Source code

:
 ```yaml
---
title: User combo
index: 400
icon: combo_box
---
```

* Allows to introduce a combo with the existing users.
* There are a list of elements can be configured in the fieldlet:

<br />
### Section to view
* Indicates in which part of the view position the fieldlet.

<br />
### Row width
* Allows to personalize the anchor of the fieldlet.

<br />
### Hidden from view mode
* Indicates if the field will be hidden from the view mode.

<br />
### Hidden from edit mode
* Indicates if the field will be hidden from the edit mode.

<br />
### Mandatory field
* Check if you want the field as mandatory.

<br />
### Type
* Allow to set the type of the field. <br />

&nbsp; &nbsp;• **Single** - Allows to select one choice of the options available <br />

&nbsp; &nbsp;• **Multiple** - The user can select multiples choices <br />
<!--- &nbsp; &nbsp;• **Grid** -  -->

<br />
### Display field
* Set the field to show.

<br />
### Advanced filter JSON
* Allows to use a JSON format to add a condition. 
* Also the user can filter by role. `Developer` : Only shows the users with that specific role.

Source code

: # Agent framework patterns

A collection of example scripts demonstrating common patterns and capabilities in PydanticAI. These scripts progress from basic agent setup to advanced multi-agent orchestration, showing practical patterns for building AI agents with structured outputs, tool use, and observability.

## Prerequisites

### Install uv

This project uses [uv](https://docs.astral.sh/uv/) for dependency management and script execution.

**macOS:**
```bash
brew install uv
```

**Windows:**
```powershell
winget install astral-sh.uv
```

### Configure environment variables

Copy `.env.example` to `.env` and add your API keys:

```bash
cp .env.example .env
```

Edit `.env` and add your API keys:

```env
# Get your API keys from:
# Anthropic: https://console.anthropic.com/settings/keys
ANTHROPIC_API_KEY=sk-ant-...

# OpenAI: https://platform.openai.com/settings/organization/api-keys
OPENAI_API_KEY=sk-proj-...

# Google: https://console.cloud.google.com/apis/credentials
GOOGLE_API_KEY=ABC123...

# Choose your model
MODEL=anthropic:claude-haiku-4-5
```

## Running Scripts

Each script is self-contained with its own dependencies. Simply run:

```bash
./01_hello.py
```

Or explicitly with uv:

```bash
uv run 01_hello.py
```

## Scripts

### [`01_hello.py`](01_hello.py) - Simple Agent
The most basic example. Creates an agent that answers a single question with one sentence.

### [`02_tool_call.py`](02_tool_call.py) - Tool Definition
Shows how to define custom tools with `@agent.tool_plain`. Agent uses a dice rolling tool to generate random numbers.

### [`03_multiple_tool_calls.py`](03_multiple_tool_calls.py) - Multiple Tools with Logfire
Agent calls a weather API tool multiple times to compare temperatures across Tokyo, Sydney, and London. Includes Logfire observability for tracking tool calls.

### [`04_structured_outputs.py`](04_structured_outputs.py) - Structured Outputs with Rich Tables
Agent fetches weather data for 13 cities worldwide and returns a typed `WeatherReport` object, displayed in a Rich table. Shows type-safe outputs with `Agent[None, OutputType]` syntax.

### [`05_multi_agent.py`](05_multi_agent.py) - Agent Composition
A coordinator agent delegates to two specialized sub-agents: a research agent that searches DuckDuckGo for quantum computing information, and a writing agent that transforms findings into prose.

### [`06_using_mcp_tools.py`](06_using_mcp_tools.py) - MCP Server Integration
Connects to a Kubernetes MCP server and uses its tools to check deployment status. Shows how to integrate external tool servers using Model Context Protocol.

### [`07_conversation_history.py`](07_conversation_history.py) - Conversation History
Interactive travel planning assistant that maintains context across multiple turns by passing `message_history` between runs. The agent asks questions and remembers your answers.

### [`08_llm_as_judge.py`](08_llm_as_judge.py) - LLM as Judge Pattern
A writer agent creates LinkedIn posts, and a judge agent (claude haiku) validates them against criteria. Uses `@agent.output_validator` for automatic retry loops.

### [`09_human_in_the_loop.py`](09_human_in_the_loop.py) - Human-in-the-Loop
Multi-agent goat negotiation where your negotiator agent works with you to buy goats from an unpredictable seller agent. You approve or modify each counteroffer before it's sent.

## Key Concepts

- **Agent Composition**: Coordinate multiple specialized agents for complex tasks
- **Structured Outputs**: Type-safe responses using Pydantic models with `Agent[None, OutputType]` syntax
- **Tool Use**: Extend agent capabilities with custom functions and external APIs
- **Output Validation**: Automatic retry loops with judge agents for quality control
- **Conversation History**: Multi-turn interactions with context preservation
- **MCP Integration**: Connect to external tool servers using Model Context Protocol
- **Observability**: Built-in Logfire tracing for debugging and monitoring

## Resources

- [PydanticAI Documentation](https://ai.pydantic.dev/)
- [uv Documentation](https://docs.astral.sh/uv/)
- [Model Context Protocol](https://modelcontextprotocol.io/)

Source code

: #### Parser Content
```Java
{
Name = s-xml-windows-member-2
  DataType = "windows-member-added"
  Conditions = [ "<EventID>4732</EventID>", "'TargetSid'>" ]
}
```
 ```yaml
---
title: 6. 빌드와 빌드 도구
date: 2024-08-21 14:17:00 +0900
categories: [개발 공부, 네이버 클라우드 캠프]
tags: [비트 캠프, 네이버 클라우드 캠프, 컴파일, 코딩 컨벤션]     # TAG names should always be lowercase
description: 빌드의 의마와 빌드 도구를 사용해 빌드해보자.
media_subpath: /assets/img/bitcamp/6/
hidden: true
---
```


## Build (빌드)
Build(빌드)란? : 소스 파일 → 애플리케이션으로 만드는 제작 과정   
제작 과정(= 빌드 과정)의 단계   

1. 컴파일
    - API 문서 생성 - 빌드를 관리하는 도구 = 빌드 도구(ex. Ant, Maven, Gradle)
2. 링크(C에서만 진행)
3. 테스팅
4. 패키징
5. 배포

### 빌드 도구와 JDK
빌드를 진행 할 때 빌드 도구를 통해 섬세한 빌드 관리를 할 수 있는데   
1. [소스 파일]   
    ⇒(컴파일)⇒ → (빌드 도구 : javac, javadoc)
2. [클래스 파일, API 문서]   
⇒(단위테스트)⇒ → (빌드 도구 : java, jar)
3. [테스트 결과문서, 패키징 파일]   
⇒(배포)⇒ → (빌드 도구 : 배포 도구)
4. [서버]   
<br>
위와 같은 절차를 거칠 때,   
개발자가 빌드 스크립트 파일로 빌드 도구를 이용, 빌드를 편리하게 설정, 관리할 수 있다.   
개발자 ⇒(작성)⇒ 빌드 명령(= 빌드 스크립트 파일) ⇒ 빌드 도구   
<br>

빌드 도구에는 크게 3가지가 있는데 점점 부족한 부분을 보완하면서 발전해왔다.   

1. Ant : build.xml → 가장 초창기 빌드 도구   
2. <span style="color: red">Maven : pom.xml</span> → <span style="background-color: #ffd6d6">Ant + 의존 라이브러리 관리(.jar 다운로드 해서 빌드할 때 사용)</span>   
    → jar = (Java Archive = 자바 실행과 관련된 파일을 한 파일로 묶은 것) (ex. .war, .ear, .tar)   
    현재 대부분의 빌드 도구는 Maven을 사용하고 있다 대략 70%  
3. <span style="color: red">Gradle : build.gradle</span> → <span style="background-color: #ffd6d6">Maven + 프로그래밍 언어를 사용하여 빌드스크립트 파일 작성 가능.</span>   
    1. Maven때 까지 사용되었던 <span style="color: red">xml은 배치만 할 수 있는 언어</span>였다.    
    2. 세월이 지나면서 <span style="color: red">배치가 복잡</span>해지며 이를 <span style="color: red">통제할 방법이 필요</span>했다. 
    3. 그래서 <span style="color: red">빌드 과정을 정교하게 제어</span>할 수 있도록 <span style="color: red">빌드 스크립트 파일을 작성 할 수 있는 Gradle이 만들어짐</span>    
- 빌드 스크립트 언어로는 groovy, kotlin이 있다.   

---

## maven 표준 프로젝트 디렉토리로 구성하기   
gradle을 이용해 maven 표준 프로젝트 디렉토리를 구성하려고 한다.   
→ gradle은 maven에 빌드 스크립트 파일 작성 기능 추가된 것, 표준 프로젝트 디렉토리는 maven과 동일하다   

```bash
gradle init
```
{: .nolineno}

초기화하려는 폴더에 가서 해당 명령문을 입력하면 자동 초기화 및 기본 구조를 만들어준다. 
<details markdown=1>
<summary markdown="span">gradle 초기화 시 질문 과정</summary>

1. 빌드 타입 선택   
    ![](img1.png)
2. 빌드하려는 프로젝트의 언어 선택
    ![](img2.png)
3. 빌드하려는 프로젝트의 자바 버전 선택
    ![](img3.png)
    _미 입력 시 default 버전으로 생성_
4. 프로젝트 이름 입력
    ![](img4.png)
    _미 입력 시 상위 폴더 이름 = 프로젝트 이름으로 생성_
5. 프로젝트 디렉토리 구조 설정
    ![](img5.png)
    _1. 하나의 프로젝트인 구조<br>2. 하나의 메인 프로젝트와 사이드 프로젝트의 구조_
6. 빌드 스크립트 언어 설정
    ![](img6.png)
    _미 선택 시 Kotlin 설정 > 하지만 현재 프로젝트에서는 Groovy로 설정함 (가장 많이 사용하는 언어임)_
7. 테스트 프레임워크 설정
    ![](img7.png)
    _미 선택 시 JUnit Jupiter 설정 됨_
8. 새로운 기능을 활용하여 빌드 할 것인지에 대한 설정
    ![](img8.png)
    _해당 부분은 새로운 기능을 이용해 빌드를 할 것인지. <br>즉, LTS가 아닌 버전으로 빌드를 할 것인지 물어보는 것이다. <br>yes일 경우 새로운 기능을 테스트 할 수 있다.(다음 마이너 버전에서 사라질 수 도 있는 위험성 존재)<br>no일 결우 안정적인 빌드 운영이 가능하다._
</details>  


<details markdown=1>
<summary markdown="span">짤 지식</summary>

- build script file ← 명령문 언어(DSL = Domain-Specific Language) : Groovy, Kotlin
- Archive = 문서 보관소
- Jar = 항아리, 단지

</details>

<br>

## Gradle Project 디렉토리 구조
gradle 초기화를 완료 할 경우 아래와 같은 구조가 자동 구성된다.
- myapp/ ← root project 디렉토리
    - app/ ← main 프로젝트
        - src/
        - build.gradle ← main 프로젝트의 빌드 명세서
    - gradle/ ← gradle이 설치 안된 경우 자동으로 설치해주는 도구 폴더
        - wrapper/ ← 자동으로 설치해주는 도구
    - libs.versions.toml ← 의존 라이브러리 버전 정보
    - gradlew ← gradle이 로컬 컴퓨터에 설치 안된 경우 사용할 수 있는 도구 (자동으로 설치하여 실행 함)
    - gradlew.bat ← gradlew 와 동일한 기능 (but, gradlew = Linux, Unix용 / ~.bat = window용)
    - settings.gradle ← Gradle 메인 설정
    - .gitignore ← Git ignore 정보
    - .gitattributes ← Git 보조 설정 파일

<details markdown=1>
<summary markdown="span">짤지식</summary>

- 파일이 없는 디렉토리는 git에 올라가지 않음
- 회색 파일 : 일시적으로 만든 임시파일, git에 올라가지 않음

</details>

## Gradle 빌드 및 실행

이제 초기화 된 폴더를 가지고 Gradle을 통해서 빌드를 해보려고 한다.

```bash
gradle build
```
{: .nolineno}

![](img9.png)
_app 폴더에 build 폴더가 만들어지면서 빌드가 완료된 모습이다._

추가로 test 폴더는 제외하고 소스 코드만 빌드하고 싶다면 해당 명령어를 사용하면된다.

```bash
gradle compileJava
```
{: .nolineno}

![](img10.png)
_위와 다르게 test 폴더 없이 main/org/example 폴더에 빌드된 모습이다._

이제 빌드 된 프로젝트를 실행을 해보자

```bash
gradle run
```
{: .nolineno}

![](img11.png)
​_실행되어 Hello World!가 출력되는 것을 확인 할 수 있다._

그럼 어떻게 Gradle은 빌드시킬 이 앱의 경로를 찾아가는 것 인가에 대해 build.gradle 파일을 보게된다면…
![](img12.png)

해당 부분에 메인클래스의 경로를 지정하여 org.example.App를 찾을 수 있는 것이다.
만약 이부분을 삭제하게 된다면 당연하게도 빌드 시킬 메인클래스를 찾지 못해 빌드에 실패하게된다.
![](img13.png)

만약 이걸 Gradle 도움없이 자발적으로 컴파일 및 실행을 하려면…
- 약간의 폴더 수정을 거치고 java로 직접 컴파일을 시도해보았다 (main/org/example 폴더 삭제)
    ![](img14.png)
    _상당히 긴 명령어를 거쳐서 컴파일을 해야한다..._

_ _ _ _

DIRECTIONS
Each line in the material above that mentions the word "라이브러리" must be copied.

RESPONSE TO THE TASK
2. <span style="color: red">Maven : pom.xml</span> → <span style="background-color: #ffd6d6">Ant + 의존 라이브러리 관리(.jar 다운로드 해서 빌드할 때 사용)</span>   
    - libs.versions.toml ← 의존 라이브러리 버전 정보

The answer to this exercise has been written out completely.